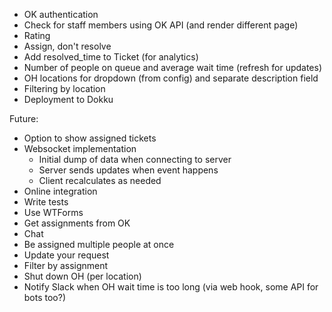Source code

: * OK authentication
* Check for staff members using OK API (and render different page)
* Rating
* Assign, don't resolve
* Add resolved_time to Ticket (for analytics)
* Number of people on queue and average wait time (refresh for updates)
* OH locations for dropdown (from config) and separate description field
* Filtering by location
* Deployment to Dokku

Future:
* Option to show assigned tickets
* Websocket implementation
  * Initial dump of data when connecting to server
  * Server sends updates when event happens
  * Client recalculates as needed
* Online integration
* Write tests
* Use WTForms
* Get assignments from OK
* Chat
* Be assigned multiple people at once
* Update your request
* Filter by assignment
* Shut down OH (per location)
* Notify Slack when OH wait time is too long (via web hook, some API for bots too?)
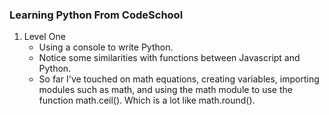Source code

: ### Learning Python From CodeSchool
1.  Level One
    * Using a console to write Python.
    * Notice some similarities with functions between Javascript and Python.
    * So far I've touched on math equations, creating variables, importing modules such as math, and using the math module to use the function math.ceil(). Which is a lot like math.round().
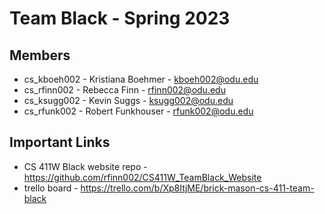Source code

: # Team Black - Spring 2023

## Members

- cs_kboeh002 - Kristiana Boehmer - kboeh002@odu.edu
- cs_rfinn002 - Rebecca Finn - rfinn002@odu.edu
- cs_ksugg002 - Kevin Suggs - ksugg002@odu.edu
- cs_rfunk002 - Robert Funkhouser - rfunk002@odu.edu

## Important Links

- CS 411W Black website repo - <https://github.com/rfinn002/CS411W_TeamBlack_Website>
- trello board - https://trello.com/b/Xp8ItjME/brick-mason-cs-411-team-black
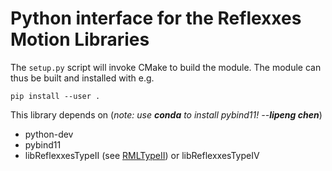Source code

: # Python interface for the Reflexxes Motion Libraries

The `setup.py` script will invoke CMake to build the module. The module can thus
be built and installed with e.g.

    pip install --user .

This library depends on (_note: use **conda** to install pybind11! --**lipeng chen**_)
- python-dev
- pybind11
- libReflexxesTypeII (see [RMLTypeII](https://github.com/Lipeng-Robotics/RMLTypeII)) or libReflexxesTypeIV
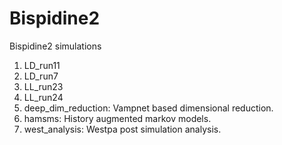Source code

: # Bispidine2
Bispidine2 simulations
1. LD\_run11
2. LD\_run7
3. LL\_run23
4. LL\_run24
5. deep\_dim\_reduction: Vampnet based dimensional reduction.
6. hamsms: History augmented markov models.
7. west\_analysis: Westpa post simulation analysis.

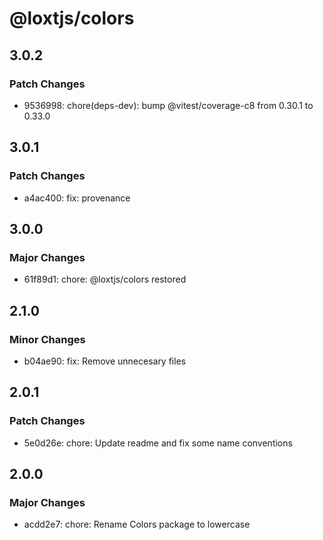 # @loxtjs/colors

## 3.0.2

### Patch Changes

- 9536998: chore(deps-dev): bump @vitest/coverage-c8 from 0.30.1 to 0.33.0

## 3.0.1

### Patch Changes

- a4ac400: fix: provenance

## 3.0.0

### Major Changes

- 61f89d1: chore: @loxtjs/colors restored

## 2.1.0

### Minor Changes

- b04ae90: fix: Remove unnecesary files

## 2.0.1

### Patch Changes

- 5e0d26e: chore: Update readme and fix some name conventions

## 2.0.0

### Major Changes

- acdd2e7: chore: Rename Colors package to lowercase
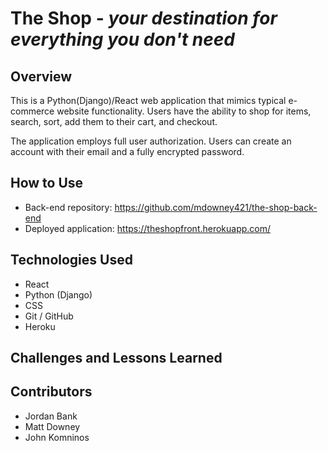 # The Shop - *your destination for everything you don't need*

## Overview
This is a Python(Django)/React web application that mimics typical e-commerce website functionality. Users have the ability to shop for items, search, sort, add them to their cart, and checkout.

The application employs full user authorization. Users can create an account with their email and a fully encrypted password.

## How to Use
* Back-end repository: https://github.com/mdowney421/the-shop-back-end
* Deployed application: https://theshopfront.herokuapp.com/

## Technologies Used
* React
* Python (Django)
* CSS
* Git / GitHub
* Heroku

## Challenges and Lessons Learned


## Contributors
* Jordan Bank
* Matt Downey
* John Komninos
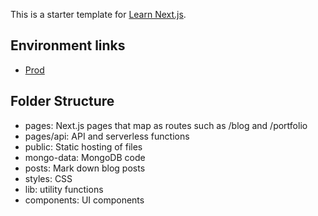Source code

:This is a starter template for [Learn Next.js](https://nextjs.org/learn).

## Environment links

- <a href="https://www.erickizaki.com">Prod</a>

## Folder Structure

- pages: Next.js pages that map as routes such as /blog and /portfolio
- pages/api: API and serverless functions
- public: Static hosting of files
- mongo-data: MongoDB code
- posts: Mark down blog posts
- styles: CSS
- lib: utility functions
- components: UI components
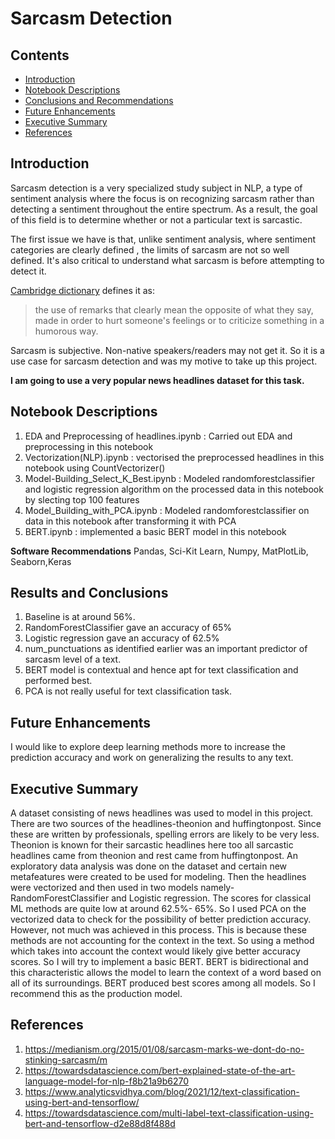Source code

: # Sarcasm Detection

## Contents

- [Introduction](#Introduction)
- [Notebook Descriptions](#Notebook-Descriptions)
- [Conclusions and Recommendations](#Conclusions-and-Recommendations)
- [Future Enhancements](#Future-Enhancements)
- [Executive Summary](#Executive-Summary)
- [References](#References)

## Introduction

Sarcasm detection is a very specialized study subject in NLP, a type of sentiment analysis where the focus is on recognizing sarcasm rather than detecting a sentiment throughout the entire spectrum. As a result, the goal of this field is to determine whether or not a particular text is sarcastic.
    
The first issue we have is that, unlike sentiment analysis, where sentiment categories are clearly defined , the limits of sarcasm are not so well defined. It's also critical to understand what sarcasm is before attempting to detect it.
    
[Cambridge dictionary](https://dictionary.cambridge.org/us/dictionary/english/sarcasm) defines it as: 
>the use of remarks that clearly mean the opposite of what they say, made in order to hurt  someone's feelings or to criticize something in a humorous way.
    
Sarcasm is subjective. Non-native speakers/readers may not get it. So it is a use case for sarcasm detection and was my motive to take up this project.

**I am going to use a very popular news headlines dataset for this task.**

## Notebook Descriptions

1. EDA and Preprocessing of headlines.ipynb : Carried out EDA and preprocessing in this notebook
2. Vectorization(NLP).ipynb : vectorised the preprocessed headlines in this notebook using CountVectorizer()
3. Model-Building_Select_K_Best.ipynb : Modeled randomforestclassifier and logistic regression algorithm on the processed data in this notebook by slecting top        100 features
4. Model_Building_with_PCA.ipynb : Modeled randomforestclassifier on data in this notebook after transforming it with PCA
5. BERT.ipynb : implemented a basic BERT model in this notebook

**Software Recommendations**
Pandas, Sci-Kit Learn, Numpy, MatPlotLib, Seaborn,Keras
 
## Results and Conclusions 

1. Baseline is at around 56%.
2. RandomForestClassifier gave an accuracy of 65%
3. Logistic regression gave an accuracy of 62.5%
4. num_punctuations as identified earlier was an important predictor of sarcasm level of a text.
5. BERT model is contextual and hence apt for text classification and performed best.
6. PCA is not really useful for text classification task.

## Future Enhancements

I would like to explore deep learning methods more to increase the prediction accuracy and work on generalizing the results to any text. 

## Executive Summary

A dataset consisting of news headlines was used to model in this project. There are two sources of the headlines-theonion and huffingtonpost. Since these are written by professionals, spelling errors are likely to be very less. Theonion is known for their sarcastic headlines here too all sarcastic headlines came from theonion and rest came from huffingtonpost. An exploratory data analysis was done on the dataset and certain new metafeatures were created to be used for 
modeling. Then the headlines were vectorized and then used in two models namely-RandomForestClassifier and Logistic regression. The scores for classical ML methods are quite low at around 62.5%- 65%. So I used PCA on the vectorized data to check for the possibility of better prediction accuracy. However, not much was achieved
in this process. This is because these methods are not accounting for the context in the text. So using a method which takes into account the
context would likely give better accuracy scores. So I will try to implement a basic BERT. BERT is bidirectional and this characteristic allows the model to learn the context of a word based on all of its surroundings. BERT produced best scores among all models. So I recommend this as the production model.

## References

1. https://medianism.org/2015/01/08/sarcasm-marks-we-dont-do-no-stinking-sarcasm/m
2. https://towardsdatascience.com/bert-explained-state-of-the-art-language-model-for-nlp-f8b21a9b6270    
3. https://www.analyticsvidhya.com/blog/2021/12/text-classification-using-bert-and-tensorflow/ 
4. https://towardsdatascience.com/multi-label-text-classification-using-bert-and-tensorflow-d2e88d8f488d


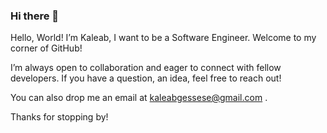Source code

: ### Hi there 👋

Hello, World! I’m Kaleab, I want to be a Software Engineer. Welcome to my corner of GitHub!

I’m always open to collaboration and eager to connect with fellow developers. If you have a question, an idea, feel free to reach out!

You can also drop me an email at kaleabgessese@gmail.com .

Thanks for stopping by!
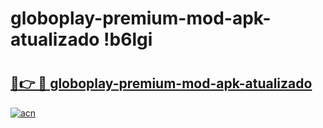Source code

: # globoplay-premium-mod-apk-atualizado !b6lgi

# <h2><a href="https://843zgp.esa.edu.pl?title=globoplay-premium-mod-apk-atualizado&ref=b6lgi">🔗👉 🔴 globoplay-premium-mod-apk-atualizado</a></h2>

[![acn](https://github.com/user-attachments/assets/0f9c940e-d8b0-45ae-aac7-cd30a18b3e1c)](https://843zgp.esa.edu.pl?title=globoplay-premium-mod-apk-atualizado&ref=b6lgi)

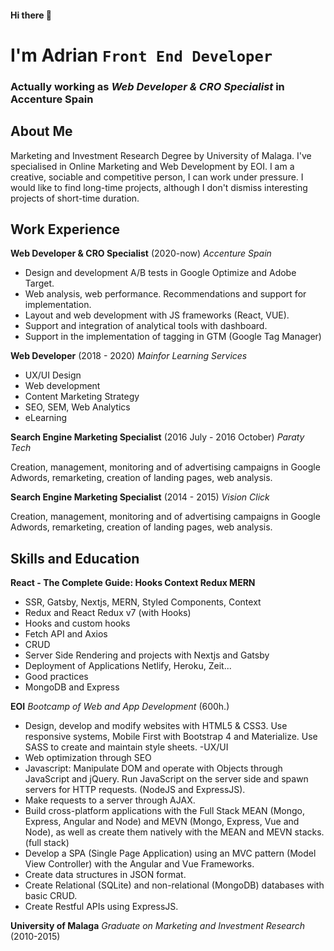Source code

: 
#### Hi there 👋
# I'm Adrian `Front End Developer`
### Actually working as *Web Developer & CRO Specialist* in Accenture Spain


## About Me
Marketing and Investment Research Degree by University of Malaga. I've specialised in Online Marketing and Web Development by EOI.
I am a creative, sociable and competitive person, I can work under pressure.
I would like to find long-time projects, although I don't dismiss interesting projects of short-time duration.

## Work Experience
**Web Developer & CRO Specialist** (2020-now)
*Accenture Spain* 

- Design and development A/B tests in Google Optimize and Adobe Target.
- Web analysis, web performance. Recommendations and support for implementation.
- Layout and web development with JS frameworks (React, VUE).
- Support and integration of analytical tools with dashboard.
- Support in the implementation of tagging in GTM (Google Tag Manager)

**Web Developer** (2018 - 2020)
*Mainfor Learning Services* 

- UX/UI Design
- Web development
- Content Marketing Strategy
- SEO, SEM, Web Analytics
- eLearning

**Search Engine Marketing Specialist** (2016 July - 2016 October)
*Paraty Tech* 

Creation, management, monitoring and of advertising campaigns in Google Adwords, remarketing, creation of landing pages, web analysis.

**Search Engine Marketing Specialist** (2014 - 2015)
*Vision Click* 

Creation, management, monitoring and of advertising campaigns in Google Adwords, remarketing, creation of landing pages, web analysis.

## Skills and Education

**React - The Complete Guide: Hooks Context Redux MERN**
- SSR, Gatsby, Nextjs, MERN, Styled Components, Context
- Redux and React Redux v7 (with Hooks)
- Hooks and custom hooks
- Fetch API and Axios
- CRUD
- Server Side Rendering and projects with Nextjs and Gatsby
- Deployment of Applications Netlify, Heroku, Zeit...
- Good practices
- MongoDB and Express

**EOI**
*Bootcamp of Web and App Development* (600h.)
- Design, develop and modify websites with HTML5 & CSS3. Use responsive systems, Mobile First with Bootstrap 4 and Materialize. Use SASS to create and maintain style sheets.
-UX/UI
- Web optimization through SEO
- Javascript: Manipulate DOM and operate with Objects through JavaScript and jQuery. Run JavaScript on the server side and spawn servers for HTTP requests. (NodeJS and ExpressJS).
- Make requests to a server through AJAX.
- Build cross-platform applications with the Full Stack MEAN (Mongo, Express, Angular and Node) and MEVN (Mongo, Express, Vue and Node), as well as create them natively with the MEAN and MEVN stacks. (full stack)
- Develop a SPA (Single Page Application) using an MVC pattern (Model View Controller) with the Angular and Vue Frameworks.
- Create data structures in JSON format.
- Create Relational (SQLite) and non-relational (MongoDB) databases with basic CRUD.
- Create Restful APIs using ExpressJS.

**University of Malaga**
*Graduate on Marketing and Investment Research* (2010-2015)
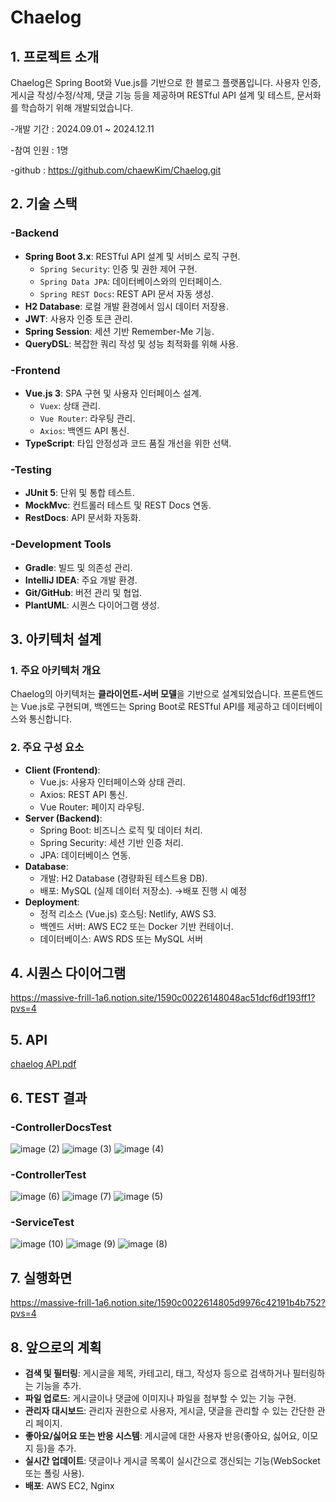 # Chaelog

## 1. 프로젝트 소개

Chaelog은 Spring Boot와 Vue.js를 기반으로 한 블로그 플랫폼입니다. 사용자 인증, 게시글 작성/수정/삭제, 댓글 기능 등을 제공하며 RESTful API 설계 및 테스트, 문서화를 학습하기 위해 개발되었습니다.

-개발 기간 : 2024.09.01 ~ 2024.12.11

-참여 인원 : 1명

-github : https://github.com/chaewKim/Chaelog.git

## 2. 기술 스택

### **-Backend**
- **Spring Boot 3.x**: RESTful API 설계 및 서비스 로직 구현.
    - `Spring Security`: 인증 및 권한 제어 구현.
    - `Spring Data JPA`: 데이터베이스와의 인터페이스.
    - `Spring REST Docs`: REST API 문서 자동 생성.
- **H2 Database**: 로컬 개발 환경에서 임시 데이터 저장용.
- **JWT**: 사용자 인증 토큰 관리.
- **Spring Session**: 세션 기반 Remember-Me 기능.
- **QueryDSL**: 복잡한 쿼리 작성 및 성능 최적화를 위해 사용.
  
### **-Frontend**
- **Vue.js 3**: SPA 구현 및 사용자 인터페이스 설계.
    - `Vuex`: 상태 관리.
    - `Vue Router`: 라우팅 관리.
    - `Axios`: 백엔드 API 통신.
- **TypeScript**: 타입 안정성과 코드 품질 개선을 위한 선택.
  
### **-Testing**
- **JUnit 5**: 단위 및 통합 테스트.
- **MockMvc**: 컨트롤러 테스트 및 REST Docs 연동.
- **RestDocs**: API 문서화 자동화.

### **-Development Tools**
- **Gradle**: 빌드 및 의존성 관리.
- **IntelliJ IDEA**: 주요 개발 환경.
- **Git/GitHub**: 버전 관리 및 협업.
- **PlantUML**: 시퀀스 다이어그램 생성.

## 3. 아키텍처 설계

### **1. 주요 아키텍처 개요**
Chaelog의 아키텍처는 **클라이언트-서버 모델**을 기반으로 설계되었습니다. 프론트엔드는 Vue.js로 구현되며, 백엔드는 Spring Boot로 RESTful API를 제공하고 데이터베이스와 통신합니다.

### **2. 주요 구성 요소**
- **Client (Frontend)**:
    - Vue.js: 사용자 인터페이스와 상태 관리.
    - Axios: REST API 통신.
    - Vue Router: 페이지 라우팅.
- **Server (Backend)**:
    - Spring Boot: 비즈니스 로직 및 데이터 처리.
    - Spring Security: 세션 기반 인증 처리.
    - JPA: 데이터베이스 연동.
- **Database**:
    - 개발: H2 Database (경량화된 테스트용 DB).
    - 배포: MySQL (실제 데이터 저장소). →배포 진행 시 예정
- **Deployment**:
    - 정적 리소스 (Vue.js) 호스팅: Netlify, AWS S3.
    - 백엔드 서버: AWS EC2 또는 Docker 기반 컨테이너.
    - 데이터베이스: AWS RDS 또는 MySQL 서버
 
## 4. 시퀀스 다이어그램
https://massive-frill-1a6.notion.site/1590c00226148048ac51dcf6df193ff1?pvs=4

## 5. API
[chaelog API.pdf](https://github.com/user-attachments/files/18094554/chaelog.API.pdf)

## 6. TEST 결과 
### -ControllerDocsTest

![image (2)](https://github.com/user-attachments/assets/a489bb1f-d561-467a-a90d-6eceed06afd8)
![image (3)](https://github.com/user-attachments/assets/2594999f-9cc6-458d-a302-4c0914f79afe)
![image (4)](https://github.com/user-attachments/assets/d1c801ef-4679-48a3-b2a9-4bdf36faa590)

### -ControllerTest
![image (6)](https://github.com/user-attachments/assets/505c7a6e-0f7f-4d21-bb52-cceb270514b3)
![image (7)](https://github.com/user-attachments/assets/2bc638a4-52f9-40bd-be7b-0495e997703c)
![image (5)](https://github.com/user-attachments/assets/ba9a616b-b615-4b70-810c-3299291daf5a)

### -ServiceTest
![image (10)](https://github.com/user-attachments/assets/b10beb64-ada7-4fc5-96e2-f52e6c9ab8df)
![image (9)](https://github.com/user-attachments/assets/9d080e1b-f988-4c43-87e6-c962f252ee29)
![image (8)](https://github.com/user-attachments/assets/800f2a72-870f-4f7b-8b71-3b2d52e7cdb9)


## 7. 실행화면
  https://massive-frill-1a6.notion.site/1590c0022614805d9976c42191b4b752?pvs=4

## 8. 앞으로의 계획
- **검색 및 필터링**: 게시글을 제목, 카테고리, 태그, 작성자 등으로 검색하거나 필터링하는 기능을 추가.
- **파일 업로드**: 게시글이나 댓글에 이미지나 파일을 첨부할 수 있는 기능 구현.
- **관리자 대시보드**: 관리자 권한으로 사용자, 게시글, 댓글을 관리할 수 있는 간단한 관리 페이지.
- **좋아요/싫어요 또는 반응 시스템**: 게시글에 대한 사용자 반응(좋아요, 싫어요, 이모지 등)을 추가.
- **실시간 업데이트**: 댓글이나 게시글 목록이 실시간으로 갱신되는 기능(WebSocket 또는 폴링 사용).
- **배포**: AWS EC2, Nginx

Task description: For this exercise, return exactly the lines above from the line with "- cs_kboeh002 - Kristiana" through the line with "pip install --user .", both included. Do not copy the pictures.

Finished exercise:
- cs_kboeh002 - Kristiana Boehmer - kboeh002@odu.edu
- cs_rfinn002 - Rebecca Finn - rfinn002@odu.edu
- cs_ksugg002 - Kevin Suggs - ksugg002@odu.edu
- cs_rfunk002 - Robert Funkhouser - rfunk002@odu.edu

## Important Links

- CS 411W Black website repo - <https://github.com/rfinn002/CS411W_TeamBlack_Website>
- trello board - https://trello.com/b/Xp8ItjME/brick-mason-cs-411-team-black
Source code

: # Python interface for the Reflexxes Motion Libraries

The `setup.py` script will invoke CMake to build the module. The module can thus
be built and installed with e.g.

    pip install --user .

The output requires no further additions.